_Problem requirements_
An exact transcription of every record below is required, with the pictures left out.

Saved entries
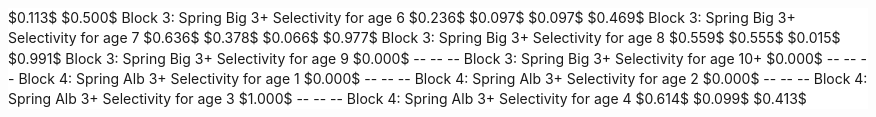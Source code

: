    <td style="text-align:right;"> $0.113$ </td>
   <td style="text-align:right;"> $0.500$ </td>
  </tr>
  <tr>
   <td style="text-align:left;"> Block 3: Spring Big 3+ Selectivity for age 6 </td>
   <td style="text-align:right;"> $0.236$ </td>
   <td style="text-align:right;"> $0.097$ </td>
   <td style="text-align:right;"> $0.097$ </td>
   <td style="text-align:right;"> $0.469$ </td>
  </tr>
  <tr>
   <td style="text-align:left;"> Block 3: Spring Big 3+ Selectivity for age 7 </td>
   <td style="text-align:right;"> $0.636$ </td>
   <td style="text-align:right;"> $0.378$ </td>
   <td style="text-align:right;"> $0.066$ </td>
   <td style="text-align:right;"> $0.977$ </td>
  </tr>
  <tr>
   <td style="text-align:left;"> Block 3: Spring Big 3+ Selectivity for age 8 </td>
   <td style="text-align:right;"> $0.559$ </td>
   <td style="text-align:right;"> $0.555$ </td>
   <td style="text-align:right;"> $0.015$ </td>
   <td style="text-align:right;"> $0.991$ </td>
  </tr>
  <tr>
   <td style="text-align:left;"> Block 3: Spring Big 3+ Selectivity for age 9 </td>
   <td style="text-align:right;"> $0.000$ </td>
   <td style="text-align:right;"> -- </td>
   <td style="text-align:right;"> -- </td>
   <td style="text-align:right;"> -- </td>
  </tr>
  <tr>
   <td style="text-align:left;"> Block 3: Spring Big 3+ Selectivity for age 10+ </td>
   <td style="text-align:right;"> $0.000$ </td>
   <td style="text-align:right;"> -- </td>
   <td style="text-align:right;"> -- </td>
   <td style="text-align:right;"> -- </td>
  </tr>
  <tr>
   <td style="text-align:left;"> Block 4: Spring Alb 3+ Selectivity for age 1 </td>
   <td style="text-align:right;"> $0.000$ </td>
   <td style="text-align:right;"> -- </td>
   <td style="text-align:right;"> -- </td>
   <td style="text-align:right;"> -- </td>
  </tr>
  <tr>
   <td style="text-align:left;"> Block 4: Spring Alb 3+ Selectivity for age 2 </td>
   <td style="text-align:right;"> $0.000$ </td>
   <td style="text-align:right;"> -- </td>
   <td style="text-align:right;"> -- </td>
   <td style="text-align:right;"> -- </td>
  </tr>
  <tr>
   <td style="text-align:left;"> Block 4: Spring Alb 3+ Selectivity for age 3 </td>
   <td style="text-align:right;"> $1.000$ </td>
   <td style="text-align:right;"> -- </td>
   <td style="text-align:right;"> -- </td>
   <td style="text-align:right;"> -- </td>
  </tr>
  <tr>
   <td style="text-align:left;"> Block 4: Spring Alb 3+ Selectivity for age 4 </td>
   <td style="text-align:right;"> $0.614$ </td>
   <td style="text-align:right;"> $0.099$ </td>
   <td style="text-align:right;"> $0.413$ </td>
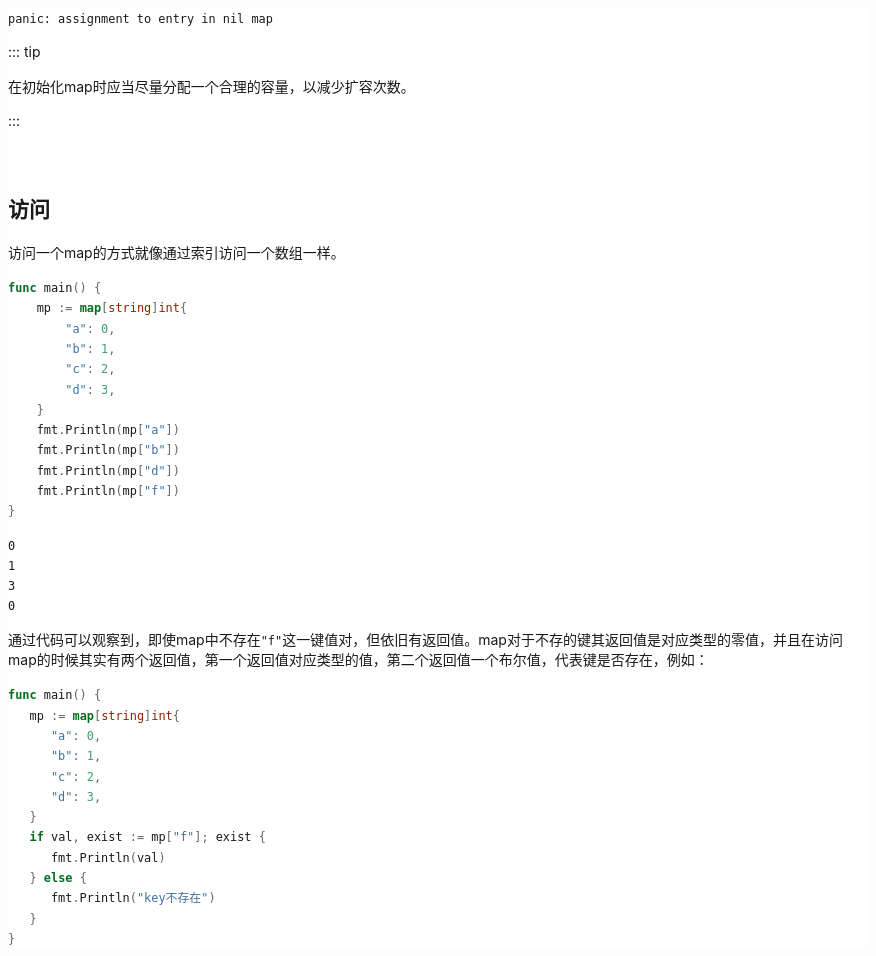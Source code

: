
 ```
panic: assignment to entry in nil map   
```

::: tip

在初始化map时应当尽量分配一个合理的容量，以减少扩容次数。

:::

<br>

## 访问

访问一个map的方式就像通过索引访问一个数组一样。

```go
func main() {
	mp := map[string]int{
		"a": 0,
		"b": 1,
		"c": 2,
		"d": 3,
	}
	fmt.Println(mp["a"])
	fmt.Println(mp["b"])
	fmt.Println(mp["d"])
	fmt.Println(mp["f"])
}
```

```
0
1
3
0
```

通过代码可以观察到，即使map中不存在`"f"`这一键值对，但依旧有返回值。map对于不存的键其返回值是对应类型的零值，并且在访问map的时候其实有两个返回值，第一个返回值对应类型的值，第二个返回值一个布尔值，代表键是否存在，例如：

```go
func main() {
   mp := map[string]int{
      "a": 0,
      "b": 1,
      "c": 2,
      "d": 3,
   }
   if val, exist := mp["f"]; exist {
      fmt.Println(val)
   } else {
      fmt.Println("key不存在")
   }
}
```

_Solved exercise_
Source code

:    <td style="text-align:right;"> $0.113$ </td>
   <td style="text-align:right;"> $0.500$ </td>
  </tr>
  <tr>
   <td style="text-align:left;"> Block 3: Spring Big 3+ Selectivity for age 6 </td>
   <td style="text-align:right;"> $0.236$ </td>
   <td style="text-align:right;"> $0.097$ </td>
   <td style="text-align:right;"> $0.097$ </td>
   <td style="text-align:right;"> $0.469$ </td>
  </tr>
  <tr>
   <td style="text-align:left;"> Block 3: Spring Big 3+ Selectivity for age 7 </td>
   <td style="text-align:right;"> $0.636$ </td>
   <td style="text-align:right;"> $0.378$ </td>
   <td style="text-align:right;"> $0.066$ </td>
   <td style="text-align:right;"> $0.977$ </td>
  </tr>
  <tr>
   <td style="text-align:left;"> Block 3: Spring Big 3+ Selectivity for age 8 </td>
   <td style="text-align:right;"> $0.559$ </td>
   <td style="text-align:right;"> $0.555$ </td>
   <td style="text-align:right;"> $0.015$ </td>
   <td style="text-align:right;"> $0.991$ </td>
  </tr>
  <tr>
   <td style="text-align:left;"> Block 3: Spring Big 3+ Selectivity for age 9 </td>
   <td style="text-align:right;"> $0.000$ </td>
   <td style="text-align:right;"> -- </td>
   <td style="text-align:right;"> -- </td>
   <td style="text-align:right;"> -- </td>
  </tr>
  <tr>
   <td style="text-align:left;"> Block 3: Spring Big 3+ Selectivity for age 10+ </td>
   <td style="text-align:right;"> $0.000$ </td>
   <td style="text-align:right;"> -- </td>
   <td style="text-align:right;"> -- </td>
   <td style="text-align:right;"> -- </td>
  </tr>
  <tr>
   <td style="text-align:left;"> Block 4: Spring Alb 3+ Selectivity for age 1 </td>
   <td style="text-align:right;"> $0.000$ </td>
   <td style="text-align:right;"> -- </td>
   <td style="text-align:right;"> -- </td>
   <td style="text-align:right;"> -- </td>
  </tr>
  <tr>
   <td style="text-align:left;"> Block 4: Spring Alb 3+ Selectivity for age 2 </td>
   <td style="text-align:right;"> $0.000$ </td>
   <td style="text-align:right;"> -- </td>
   <td style="text-align:right;"> -- </td>
   <td style="text-align:right;"> -- </td>
  </tr>
  <tr>
   <td style="text-align:left;"> Block 4: Spring Alb 3+ Selectivity for age 3 </td>
   <td style="text-align:right;"> $1.000$ </td>
   <td style="text-align:right;"> -- </td>
   <td style="text-align:right;"> -- </td>
   <td style="text-align:right;"> -- </td>
  </tr>
  <tr>
   <td style="text-align:left;"> Block 4: Spring Alb 3+ Selectivity for age 4 </td>
   <td style="text-align:right;"> $0.614$ </td>
   <td style="text-align:right;"> $0.099$ </td>
   <td style="text-align:right;"> $0.413$ </td>
Source code

:
 ```
panic: assignment to entry in nil map   
```

::: tip

在初始化map时应当尽量分配一个合理的容量，以减少扩容次数。

:::

<br>

## 访问

访问一个map的方式就像通过索引访问一个数组一样。

```go
func main() {
	mp := map[string]int{
		"a": 0,
		"b": 1,
		"c": 2,
		"d": 3,
	}
	fmt.Println(mp["a"])
	fmt.Println(mp["b"])
	fmt.Println(mp["d"])
	fmt.Println(mp["f"])
}
```

```
0
1
3
0
```

通过代码可以观察到，即使map中不存在`"f"`这一键值对，但依旧有返回值。map对于不存的键其返回值是对应类型的零值，并且在访问map的时候其实有两个返回值，第一个返回值对应类型的值，第二个返回值一个布尔值，代表键是否存在，例如：

```go
func main() {
   mp := map[string]int{
      "a": 0,
      "b": 1,
      "c": 2,
      "d": 3,
   }
   if val, exist := mp["f"]; exist {
      fmt.Println(val)
   } else {
      fmt.Println("key不存在")
   }
}
```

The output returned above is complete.